(What to produce):
For the entries below, repeat exactly each line starting with the one that contains "allows global distribution" and going on through the one that contains "version binaries (snapshots)", and no others.

Stored data
* * * * *
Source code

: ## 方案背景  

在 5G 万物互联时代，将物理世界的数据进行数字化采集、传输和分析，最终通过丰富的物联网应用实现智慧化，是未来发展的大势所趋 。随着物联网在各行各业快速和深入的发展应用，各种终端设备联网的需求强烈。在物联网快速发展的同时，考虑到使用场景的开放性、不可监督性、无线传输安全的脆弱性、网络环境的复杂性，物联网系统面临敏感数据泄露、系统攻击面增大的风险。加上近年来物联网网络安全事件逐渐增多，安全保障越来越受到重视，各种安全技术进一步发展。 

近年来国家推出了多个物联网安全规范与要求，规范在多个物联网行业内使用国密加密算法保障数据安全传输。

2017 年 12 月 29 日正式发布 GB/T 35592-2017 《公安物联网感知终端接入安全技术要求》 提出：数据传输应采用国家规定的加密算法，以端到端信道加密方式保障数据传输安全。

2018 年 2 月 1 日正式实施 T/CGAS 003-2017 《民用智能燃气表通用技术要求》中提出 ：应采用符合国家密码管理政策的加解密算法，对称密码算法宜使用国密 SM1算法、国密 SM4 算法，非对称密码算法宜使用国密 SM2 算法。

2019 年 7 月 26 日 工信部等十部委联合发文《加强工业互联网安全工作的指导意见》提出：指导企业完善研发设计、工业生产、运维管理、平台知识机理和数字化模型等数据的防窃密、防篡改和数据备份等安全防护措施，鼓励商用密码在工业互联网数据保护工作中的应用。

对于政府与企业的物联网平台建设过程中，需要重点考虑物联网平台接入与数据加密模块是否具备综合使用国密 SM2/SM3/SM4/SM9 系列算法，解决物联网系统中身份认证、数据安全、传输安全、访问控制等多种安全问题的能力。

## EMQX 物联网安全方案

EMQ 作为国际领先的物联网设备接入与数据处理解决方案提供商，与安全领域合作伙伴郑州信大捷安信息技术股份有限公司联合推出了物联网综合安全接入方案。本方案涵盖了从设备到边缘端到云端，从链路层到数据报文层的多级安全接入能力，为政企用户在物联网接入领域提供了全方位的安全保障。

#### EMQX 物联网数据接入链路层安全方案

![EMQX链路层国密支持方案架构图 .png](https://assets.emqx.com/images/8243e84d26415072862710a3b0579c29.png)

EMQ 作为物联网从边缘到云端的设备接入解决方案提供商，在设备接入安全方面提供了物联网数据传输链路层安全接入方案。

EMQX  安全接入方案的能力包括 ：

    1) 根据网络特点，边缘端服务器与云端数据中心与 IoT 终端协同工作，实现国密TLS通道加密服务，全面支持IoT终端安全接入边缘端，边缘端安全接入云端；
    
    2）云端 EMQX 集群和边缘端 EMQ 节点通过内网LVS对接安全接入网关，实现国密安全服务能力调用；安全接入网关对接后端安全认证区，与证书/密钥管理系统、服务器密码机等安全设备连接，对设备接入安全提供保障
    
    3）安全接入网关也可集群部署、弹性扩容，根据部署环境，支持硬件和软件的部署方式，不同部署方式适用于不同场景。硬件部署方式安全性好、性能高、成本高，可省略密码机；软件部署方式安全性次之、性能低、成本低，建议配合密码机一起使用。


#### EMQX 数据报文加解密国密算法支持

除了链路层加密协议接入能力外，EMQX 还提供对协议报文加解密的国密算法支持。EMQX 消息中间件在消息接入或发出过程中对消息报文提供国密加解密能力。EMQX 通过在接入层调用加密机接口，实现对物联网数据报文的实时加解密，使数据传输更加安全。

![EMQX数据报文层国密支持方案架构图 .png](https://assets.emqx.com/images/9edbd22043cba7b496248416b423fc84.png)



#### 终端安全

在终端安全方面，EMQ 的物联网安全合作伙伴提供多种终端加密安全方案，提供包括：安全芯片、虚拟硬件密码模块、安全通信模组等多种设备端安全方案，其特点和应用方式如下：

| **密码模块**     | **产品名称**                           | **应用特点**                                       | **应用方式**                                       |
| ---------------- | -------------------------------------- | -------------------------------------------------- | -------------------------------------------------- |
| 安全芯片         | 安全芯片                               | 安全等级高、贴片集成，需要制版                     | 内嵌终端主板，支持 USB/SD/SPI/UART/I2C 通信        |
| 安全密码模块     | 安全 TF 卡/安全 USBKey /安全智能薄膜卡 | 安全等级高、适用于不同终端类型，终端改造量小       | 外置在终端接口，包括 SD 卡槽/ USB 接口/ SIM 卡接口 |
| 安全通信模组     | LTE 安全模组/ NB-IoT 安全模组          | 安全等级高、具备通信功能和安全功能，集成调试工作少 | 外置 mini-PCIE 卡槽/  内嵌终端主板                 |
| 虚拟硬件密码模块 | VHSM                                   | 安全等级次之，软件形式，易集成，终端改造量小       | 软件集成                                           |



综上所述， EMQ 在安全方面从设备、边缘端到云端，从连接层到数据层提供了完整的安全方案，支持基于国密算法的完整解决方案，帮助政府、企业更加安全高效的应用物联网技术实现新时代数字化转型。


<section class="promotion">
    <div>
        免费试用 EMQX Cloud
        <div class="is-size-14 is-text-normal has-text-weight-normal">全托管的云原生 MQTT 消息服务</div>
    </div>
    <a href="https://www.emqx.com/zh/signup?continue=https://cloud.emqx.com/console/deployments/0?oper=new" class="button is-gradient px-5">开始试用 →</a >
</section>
* * * * *
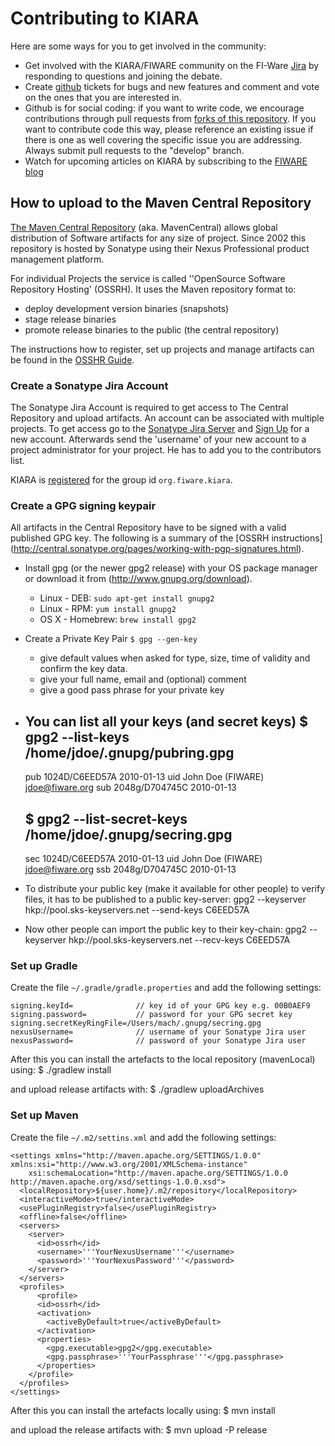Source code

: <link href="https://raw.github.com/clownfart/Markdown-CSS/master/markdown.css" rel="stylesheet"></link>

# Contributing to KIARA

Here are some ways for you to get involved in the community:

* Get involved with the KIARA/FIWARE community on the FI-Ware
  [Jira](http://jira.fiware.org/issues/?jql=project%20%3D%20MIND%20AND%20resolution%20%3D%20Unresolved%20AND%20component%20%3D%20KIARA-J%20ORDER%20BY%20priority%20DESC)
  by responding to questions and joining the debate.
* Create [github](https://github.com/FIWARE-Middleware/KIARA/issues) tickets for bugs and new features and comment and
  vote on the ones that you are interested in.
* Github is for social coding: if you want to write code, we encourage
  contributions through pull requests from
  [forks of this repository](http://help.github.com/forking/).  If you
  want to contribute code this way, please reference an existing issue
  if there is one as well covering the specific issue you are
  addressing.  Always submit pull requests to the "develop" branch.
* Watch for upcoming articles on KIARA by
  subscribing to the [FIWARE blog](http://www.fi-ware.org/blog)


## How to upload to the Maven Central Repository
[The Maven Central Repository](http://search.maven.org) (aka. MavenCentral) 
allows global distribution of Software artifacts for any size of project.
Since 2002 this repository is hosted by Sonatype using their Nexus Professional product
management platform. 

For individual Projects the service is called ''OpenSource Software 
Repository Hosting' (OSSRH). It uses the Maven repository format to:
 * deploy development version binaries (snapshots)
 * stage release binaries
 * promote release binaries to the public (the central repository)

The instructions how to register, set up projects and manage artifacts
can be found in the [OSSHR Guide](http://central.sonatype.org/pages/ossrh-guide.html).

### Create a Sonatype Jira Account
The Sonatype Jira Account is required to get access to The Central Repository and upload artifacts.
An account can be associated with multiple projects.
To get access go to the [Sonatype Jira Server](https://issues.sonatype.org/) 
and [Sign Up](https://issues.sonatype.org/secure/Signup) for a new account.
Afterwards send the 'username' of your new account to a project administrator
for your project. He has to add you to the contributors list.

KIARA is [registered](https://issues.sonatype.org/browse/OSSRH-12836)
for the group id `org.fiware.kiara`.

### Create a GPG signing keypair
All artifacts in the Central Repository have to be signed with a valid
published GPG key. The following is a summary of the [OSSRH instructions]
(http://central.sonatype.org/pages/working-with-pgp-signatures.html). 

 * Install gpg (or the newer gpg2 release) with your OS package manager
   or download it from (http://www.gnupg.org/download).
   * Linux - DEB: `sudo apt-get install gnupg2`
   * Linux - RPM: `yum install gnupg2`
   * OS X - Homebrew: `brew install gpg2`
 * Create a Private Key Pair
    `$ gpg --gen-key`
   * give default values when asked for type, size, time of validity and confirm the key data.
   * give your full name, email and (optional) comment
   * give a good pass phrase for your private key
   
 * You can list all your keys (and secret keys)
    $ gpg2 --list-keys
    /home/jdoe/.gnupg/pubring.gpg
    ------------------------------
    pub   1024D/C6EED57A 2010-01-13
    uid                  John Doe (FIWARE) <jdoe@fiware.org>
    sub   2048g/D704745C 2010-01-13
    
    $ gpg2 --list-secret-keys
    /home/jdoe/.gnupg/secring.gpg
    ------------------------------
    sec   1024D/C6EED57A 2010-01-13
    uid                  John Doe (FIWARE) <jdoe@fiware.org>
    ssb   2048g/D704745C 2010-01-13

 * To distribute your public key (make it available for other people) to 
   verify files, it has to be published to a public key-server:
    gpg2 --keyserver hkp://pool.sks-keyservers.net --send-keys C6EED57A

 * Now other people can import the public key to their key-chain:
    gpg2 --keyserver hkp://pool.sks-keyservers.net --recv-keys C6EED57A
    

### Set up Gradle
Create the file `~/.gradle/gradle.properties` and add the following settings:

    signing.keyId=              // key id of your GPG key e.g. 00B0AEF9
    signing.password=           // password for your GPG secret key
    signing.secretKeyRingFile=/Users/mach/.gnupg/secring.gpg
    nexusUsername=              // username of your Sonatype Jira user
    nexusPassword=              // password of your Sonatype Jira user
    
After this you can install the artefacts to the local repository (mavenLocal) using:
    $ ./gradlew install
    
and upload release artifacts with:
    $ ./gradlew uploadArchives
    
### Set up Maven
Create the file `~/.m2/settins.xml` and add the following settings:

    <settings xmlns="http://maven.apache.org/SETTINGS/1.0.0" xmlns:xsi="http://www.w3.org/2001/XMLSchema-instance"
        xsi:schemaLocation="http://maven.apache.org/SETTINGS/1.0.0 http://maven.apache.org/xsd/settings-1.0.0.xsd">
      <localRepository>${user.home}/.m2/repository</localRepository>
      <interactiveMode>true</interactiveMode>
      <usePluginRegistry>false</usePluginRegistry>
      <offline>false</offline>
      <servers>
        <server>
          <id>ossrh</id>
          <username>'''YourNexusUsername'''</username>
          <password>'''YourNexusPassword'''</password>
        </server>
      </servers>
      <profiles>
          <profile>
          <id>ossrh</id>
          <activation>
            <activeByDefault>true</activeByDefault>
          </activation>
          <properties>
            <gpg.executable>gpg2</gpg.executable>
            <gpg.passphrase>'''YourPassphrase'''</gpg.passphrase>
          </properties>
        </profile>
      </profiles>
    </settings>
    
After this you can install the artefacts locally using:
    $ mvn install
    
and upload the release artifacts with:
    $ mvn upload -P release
* * * * *
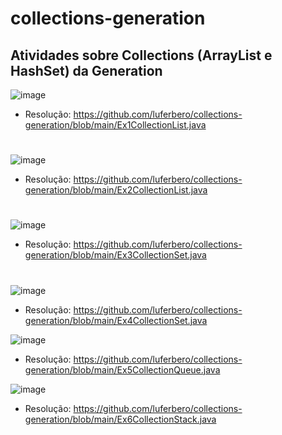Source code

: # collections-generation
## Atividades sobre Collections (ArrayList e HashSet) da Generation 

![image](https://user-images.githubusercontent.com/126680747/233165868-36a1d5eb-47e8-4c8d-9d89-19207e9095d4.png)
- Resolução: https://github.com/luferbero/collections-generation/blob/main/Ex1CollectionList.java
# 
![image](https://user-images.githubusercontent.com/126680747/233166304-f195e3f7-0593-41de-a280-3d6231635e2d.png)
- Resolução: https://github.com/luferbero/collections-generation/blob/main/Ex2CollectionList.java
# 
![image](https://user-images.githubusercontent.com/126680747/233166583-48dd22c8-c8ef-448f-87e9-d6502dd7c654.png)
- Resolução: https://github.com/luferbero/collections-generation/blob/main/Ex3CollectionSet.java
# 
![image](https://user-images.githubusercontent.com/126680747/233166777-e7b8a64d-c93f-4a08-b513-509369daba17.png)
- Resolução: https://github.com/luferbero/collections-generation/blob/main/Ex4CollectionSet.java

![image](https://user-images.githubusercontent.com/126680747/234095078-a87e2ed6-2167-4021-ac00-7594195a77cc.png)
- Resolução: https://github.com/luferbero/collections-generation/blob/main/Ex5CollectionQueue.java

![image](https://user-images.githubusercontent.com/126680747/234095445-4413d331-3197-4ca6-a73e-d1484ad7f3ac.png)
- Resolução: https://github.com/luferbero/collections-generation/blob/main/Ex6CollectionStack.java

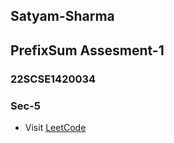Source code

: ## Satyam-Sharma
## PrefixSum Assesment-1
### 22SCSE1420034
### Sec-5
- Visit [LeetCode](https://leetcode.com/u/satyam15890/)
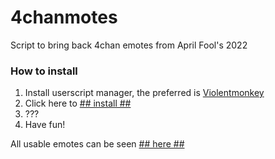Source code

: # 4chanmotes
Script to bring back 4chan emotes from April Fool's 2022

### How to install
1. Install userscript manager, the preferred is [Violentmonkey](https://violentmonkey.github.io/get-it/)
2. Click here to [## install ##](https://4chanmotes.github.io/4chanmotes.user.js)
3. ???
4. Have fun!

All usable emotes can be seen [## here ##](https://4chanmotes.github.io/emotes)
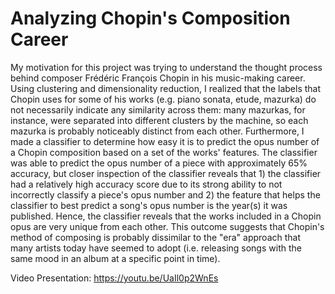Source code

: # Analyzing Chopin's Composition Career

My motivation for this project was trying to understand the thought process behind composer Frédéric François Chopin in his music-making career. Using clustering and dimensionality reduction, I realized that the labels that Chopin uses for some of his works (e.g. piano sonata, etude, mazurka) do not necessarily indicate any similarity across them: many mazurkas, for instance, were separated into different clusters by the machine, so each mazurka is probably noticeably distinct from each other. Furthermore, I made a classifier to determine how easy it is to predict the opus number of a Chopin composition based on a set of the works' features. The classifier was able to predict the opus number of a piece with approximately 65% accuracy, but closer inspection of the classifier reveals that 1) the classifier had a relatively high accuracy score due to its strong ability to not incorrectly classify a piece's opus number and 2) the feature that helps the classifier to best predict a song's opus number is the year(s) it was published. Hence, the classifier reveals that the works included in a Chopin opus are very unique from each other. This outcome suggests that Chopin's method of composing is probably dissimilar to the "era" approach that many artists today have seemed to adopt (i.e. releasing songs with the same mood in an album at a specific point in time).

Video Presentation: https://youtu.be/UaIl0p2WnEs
* * * * *
(Answer section):
allows global distribution of Software artifacts for any size of project.
Since 2002 this repository is hosted by Sonatype using their Nexus Professional product
management platform. 

For individual Projects the service is called ''OpenSource Software 
Repository Hosting' (OSSRH). It uses the Maven repository format to:
 * deploy development version binaries (snapshots)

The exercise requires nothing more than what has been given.